▶ **BRIEF**
Each entry is to be given again precisely, and no picture may be carried over.

[Data records]
================

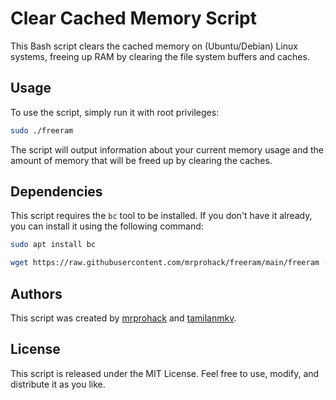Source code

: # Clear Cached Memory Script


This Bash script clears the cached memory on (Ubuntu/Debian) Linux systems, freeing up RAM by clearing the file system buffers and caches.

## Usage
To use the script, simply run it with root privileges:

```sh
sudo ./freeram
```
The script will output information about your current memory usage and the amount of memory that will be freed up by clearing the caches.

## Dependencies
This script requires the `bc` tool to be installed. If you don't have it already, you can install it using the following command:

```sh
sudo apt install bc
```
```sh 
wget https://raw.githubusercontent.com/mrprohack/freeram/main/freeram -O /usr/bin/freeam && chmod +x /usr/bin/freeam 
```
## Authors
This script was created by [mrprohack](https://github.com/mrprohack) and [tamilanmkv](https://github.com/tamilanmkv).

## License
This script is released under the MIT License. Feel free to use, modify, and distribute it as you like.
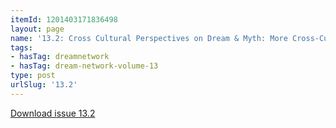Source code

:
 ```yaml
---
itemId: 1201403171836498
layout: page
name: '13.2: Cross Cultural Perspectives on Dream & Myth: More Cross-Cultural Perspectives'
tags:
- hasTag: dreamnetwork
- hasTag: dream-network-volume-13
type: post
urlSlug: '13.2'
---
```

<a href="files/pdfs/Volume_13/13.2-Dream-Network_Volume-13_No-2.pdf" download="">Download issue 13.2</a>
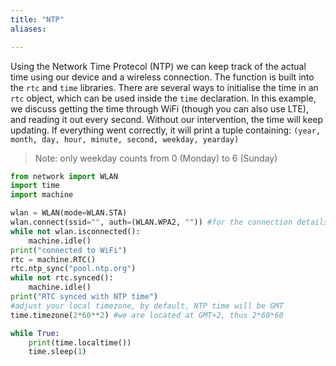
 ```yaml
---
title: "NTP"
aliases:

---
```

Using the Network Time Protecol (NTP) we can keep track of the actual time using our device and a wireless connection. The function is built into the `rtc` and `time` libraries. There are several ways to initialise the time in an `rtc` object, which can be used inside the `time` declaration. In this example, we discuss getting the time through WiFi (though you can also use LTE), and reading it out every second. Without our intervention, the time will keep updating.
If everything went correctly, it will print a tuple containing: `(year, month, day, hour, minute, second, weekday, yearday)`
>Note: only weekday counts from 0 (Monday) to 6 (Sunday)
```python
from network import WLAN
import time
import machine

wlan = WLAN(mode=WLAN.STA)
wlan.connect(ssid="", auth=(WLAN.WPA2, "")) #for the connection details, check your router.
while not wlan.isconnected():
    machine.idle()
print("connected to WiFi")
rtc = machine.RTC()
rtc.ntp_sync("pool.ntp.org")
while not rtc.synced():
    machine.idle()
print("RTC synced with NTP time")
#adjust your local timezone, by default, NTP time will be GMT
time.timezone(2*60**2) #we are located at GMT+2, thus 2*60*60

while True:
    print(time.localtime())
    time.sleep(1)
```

================

▶ **ANSWER SECTION**
Source code

: # Clear Cached Memory Script


This Bash script clears the cached memory on (Ubuntu/Debian) Linux systems, freeing up RAM by clearing the file system buffers and caches.

## Usage
To use the script, simply run it with root privileges:

```sh
sudo ./freeram
```
The script will output information about your current memory usage and the amount of memory that will be freed up by clearing the caches.

## Dependencies
This script requires the `bc` tool to be installed. If you don't have it already, you can install it using the following command:

```sh
sudo apt install bc
```
```sh 
wget https://raw.githubusercontent.com/mrprohack/freeram/main/freeram -O /usr/bin/freeam && chmod +x /usr/bin/freeam 
```
## Authors
This script was created by [mrprohack](https://github.com/mrprohack) and [tamilanmkv](https://github.com/tamilanmkv).

## License
This script is released under the MIT License. Feel free to use, modify, and distribute it as you like.
Source code

:
 ```yaml
---
itemId: 1201403171836498
layout: page
name: '13.2: Cross Cultural Perspectives on Dream & Myth: More Cross-Cultural Perspectives'
tags:
- hasTag: dreamnetwork
- hasTag: dream-network-volume-13
type: post
urlSlug: '13.2'
---
```

<a href="files/pdfs/Volume_13/13.2-Dream-Network_Volume-13_No-2.pdf" download="">Download issue 13.2</a>
 ```yaml
---
title: "NTP"
aliases:

---
```

Using the Network Time Protecol (NTP) we can keep track of the actual time using our device and a wireless connection. The function is built into the `rtc` and `time` libraries. There are several ways to initialise the time in an `rtc` object, which can be used inside the `time` declaration. In this example, we discuss getting the time through WiFi (though you can also use LTE), and reading it out every second. Without our intervention, the time will keep updating.
If everything went correctly, it will print a tuple containing: `(year, month, day, hour, minute, second, weekday, yearday)`
>Note: only weekday counts from 0 (Monday) to 6 (Sunday)
```python
from network import WLAN
import time
import machine

wlan = WLAN(mode=WLAN.STA)
wlan.connect(ssid="", auth=(WLAN.WPA2, "")) #for the connection details, check your router.
while not wlan.isconnected():
    machine.idle()
print("connected to WiFi")
rtc = machine.RTC()
rtc.ntp_sync("pool.ntp.org")
while not rtc.synced():
    machine.idle()
print("RTC synced with NTP time")
#adjust your local timezone, by default, NTP time will be GMT
time.timezone(2*60**2) #we are located at GMT+2, thus 2*60*60

while True:
    print(time.localtime())
    time.sleep(1)
```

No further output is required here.